Nienke Brinkman loopt met nieuw Nederlands record de sterren van de hemel
Nienke Brinkman heeft zondag met een weergaloze tijd van 2.22,51 een nieuw Nederlands record gelopen op de marathon. In Rotterdam eindigde ze met haar zinderende race ook nog eens knap als tweede achter de Ethiopische Haven Hailu. 24 Uur later blikt ze terug op een onvergetelijke dag.
Stiekem had Nienke het negentienjarige record van Lorna Kiplagat (2.23.43) al in haar hoofd zitten toen ze zondag vertrok aan de voet van de Erasmusbrug. De dagen daarvoor had ze goed haar best gedaan om deze ambitie te verbergen. "Ik wilde mezelf van tevoren zo min mogelijk druk opleggen. Er kwam in de aanloop van Rotterdam natuurlijk veel op me af en ik was ook wat onzeker. De rustweek bezorgde mij twijfels. Na al dat harde trainen voelde niets doen heel gek."
Constante hazen
Met twee persoonlijke hazen was al snel duidelijk dat de tijd van Kiplagat haalbaar was. "Ze liepen heel constant. Dat was erg fijn voor mij. Halverwege kwamen we precies op recordtijd door. Ik vermoedde daarom dat het een secondespel zou worden of ik het wel of niet zou halen."
Nienke onderweg naar haar ongelooflijk knappe prestatie. Foto: Marcel Boskamp.
Toch bleef Nienke ontspannen. Ze kreeg na afloop zelfs veel lof over de onbevangenheid waarmee ze onderweg enthousiast zwaaide naar de mensen langs de kant. "Ik zat natuurlijk volledig in mijn focus, maar ik wist wel op welke kilometers mijn familie en vrienden stonden. Ik leefde naar deze momenten toe, het gaf mij kracht."
De omstandigheden in Rotterdam waren ideaal. Er was zon, weinig wind en de temperatuur was perfect.
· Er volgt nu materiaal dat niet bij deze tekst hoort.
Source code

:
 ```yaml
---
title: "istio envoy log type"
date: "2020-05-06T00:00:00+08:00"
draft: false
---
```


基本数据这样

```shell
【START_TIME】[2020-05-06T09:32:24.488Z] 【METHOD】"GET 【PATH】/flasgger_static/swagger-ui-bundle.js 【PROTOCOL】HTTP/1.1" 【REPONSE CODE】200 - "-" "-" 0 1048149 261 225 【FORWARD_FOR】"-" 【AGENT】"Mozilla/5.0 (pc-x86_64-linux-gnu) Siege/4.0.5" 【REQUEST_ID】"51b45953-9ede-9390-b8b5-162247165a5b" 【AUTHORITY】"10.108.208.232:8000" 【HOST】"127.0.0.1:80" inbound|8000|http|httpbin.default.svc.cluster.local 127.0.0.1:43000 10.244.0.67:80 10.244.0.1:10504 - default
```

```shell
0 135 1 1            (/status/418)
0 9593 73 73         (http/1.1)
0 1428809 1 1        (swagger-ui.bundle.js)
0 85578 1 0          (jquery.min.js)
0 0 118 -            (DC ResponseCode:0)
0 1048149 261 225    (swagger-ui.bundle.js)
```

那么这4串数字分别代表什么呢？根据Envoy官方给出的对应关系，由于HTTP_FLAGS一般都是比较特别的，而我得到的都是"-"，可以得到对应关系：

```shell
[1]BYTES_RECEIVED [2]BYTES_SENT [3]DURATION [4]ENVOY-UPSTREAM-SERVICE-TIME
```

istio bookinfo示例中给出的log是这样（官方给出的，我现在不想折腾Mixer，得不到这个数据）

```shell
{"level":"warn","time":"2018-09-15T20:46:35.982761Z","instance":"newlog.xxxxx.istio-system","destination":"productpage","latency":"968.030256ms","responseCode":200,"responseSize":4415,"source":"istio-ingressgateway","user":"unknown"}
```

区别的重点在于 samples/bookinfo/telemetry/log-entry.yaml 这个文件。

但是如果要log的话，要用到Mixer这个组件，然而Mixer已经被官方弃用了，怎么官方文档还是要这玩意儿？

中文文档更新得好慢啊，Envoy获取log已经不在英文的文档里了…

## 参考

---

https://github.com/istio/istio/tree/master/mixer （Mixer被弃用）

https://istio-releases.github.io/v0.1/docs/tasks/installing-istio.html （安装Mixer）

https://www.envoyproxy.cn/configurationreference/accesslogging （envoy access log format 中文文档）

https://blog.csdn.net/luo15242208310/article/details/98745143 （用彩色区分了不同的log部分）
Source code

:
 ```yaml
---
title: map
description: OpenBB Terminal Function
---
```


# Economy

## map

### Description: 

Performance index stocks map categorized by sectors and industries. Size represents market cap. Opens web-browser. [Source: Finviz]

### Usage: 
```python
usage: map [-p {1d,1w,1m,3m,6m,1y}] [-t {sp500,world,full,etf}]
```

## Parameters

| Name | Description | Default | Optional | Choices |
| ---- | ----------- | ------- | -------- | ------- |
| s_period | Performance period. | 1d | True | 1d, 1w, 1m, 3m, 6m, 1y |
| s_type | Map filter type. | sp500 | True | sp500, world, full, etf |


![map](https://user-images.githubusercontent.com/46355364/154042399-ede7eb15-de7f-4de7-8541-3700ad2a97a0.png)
Toch viel het op dat Nienke met handschoenen liep. "Ik heb het vaak koud voor een race. Ik had ze daarom aan met het idee dat ik ze onderweg altijd uit kon doen. Ik was ook een beetje bang dat ik in het laatste deel, wanneer ik echt moe zou worden, toch een koud gevoel zou krijgen. Gelukkig is dat niet gebeurd. Ik had ook geen last van mijn handschoenen en heb ze daarom aangehouden."
Inhalen
Toen de hazen uitstapten, moest Nienke alleen verder. "Dat was mentaal een moeilijk moment. Ik was er zelfs een beetje boos over, haha. Toch kon ik versnellen. Het gaf mij veel motivatie dat ik andere vrouwen inhaalde. Uiteindelijk heb ik zelfs een negatieve split gelopen. Daar ben ik nog het meest trots op."
De laatste kilometer beleefde onze clubgenote in een roes. "Dat was zo gaaf. Iedereen was overal aan het juichen, speciaal voor mij. Dat is echt een onbeschrijfelijk gevoel. Ik kan wel zeggen dat op deze manier de laatste kilometer voor mij is gelopen in plaats van door mij. En toen ging ik met mijn armen in de lucht over de finish op de Coolsingel. Dat was echt een droom."
Knuffel van Jos Hermens
Na de marathon gebeurde er enorm veel met Nienke. "Ik heb meerdere interviews gedaan en kreeg bizar veel berichten en reacties. Ik heb nog niet eens alles kunnen lezen en beantwoorden. De berichtjes van Jill Holterman en Lorna Kiplagat vond ik nog het meest bijzonder. En de knuffel na de finish natuurlijk met Jos Hermens."
Ook een rustige avond zat er niet in. Thuis bij haar ouders in Leiderdorp wachtten familie en vrienden haar op. Er volgde een klein feestje waarna Nienke door alles wat ze had meegemaakt, maar nauwelijks kon slapen. Een dag later is ze dus flink vermoeid. "Maar wat maakt het uit? De prestatie is toch al geleverd, haha."
Nienke gaat zich na Rotterdam weer richten op de Golden Trail Series, waarin ze vorig jaar zo succesvol was. Foto: Lars Gebraad.
Bomvolle dagen
Ook de komende dagen zijn voor Nienke bomvol. "Ik heb nog meerdere interviews en afspraken staan, maar dat is alleen maar leuk natuurlijk."
Ze werkt eerst haar drukke schema af voordat ze, zoals beloofd, langskomt op de club. Nienke is nog de hele maand in Nederland. Veel verder wil ze nog niet vooruitkijken. De 28-jarige atlete heeft aangekondigd weer mee te doen aan de Golden Trail Series en wil tussendoor hoge ogen gooien op het EK marathon. "Maar hoe ik me ga voorbereiden, weet ik nog niet. Ik ga eerst lekker nagenieten van Rotterdam. Dat heb ik wel verdiend."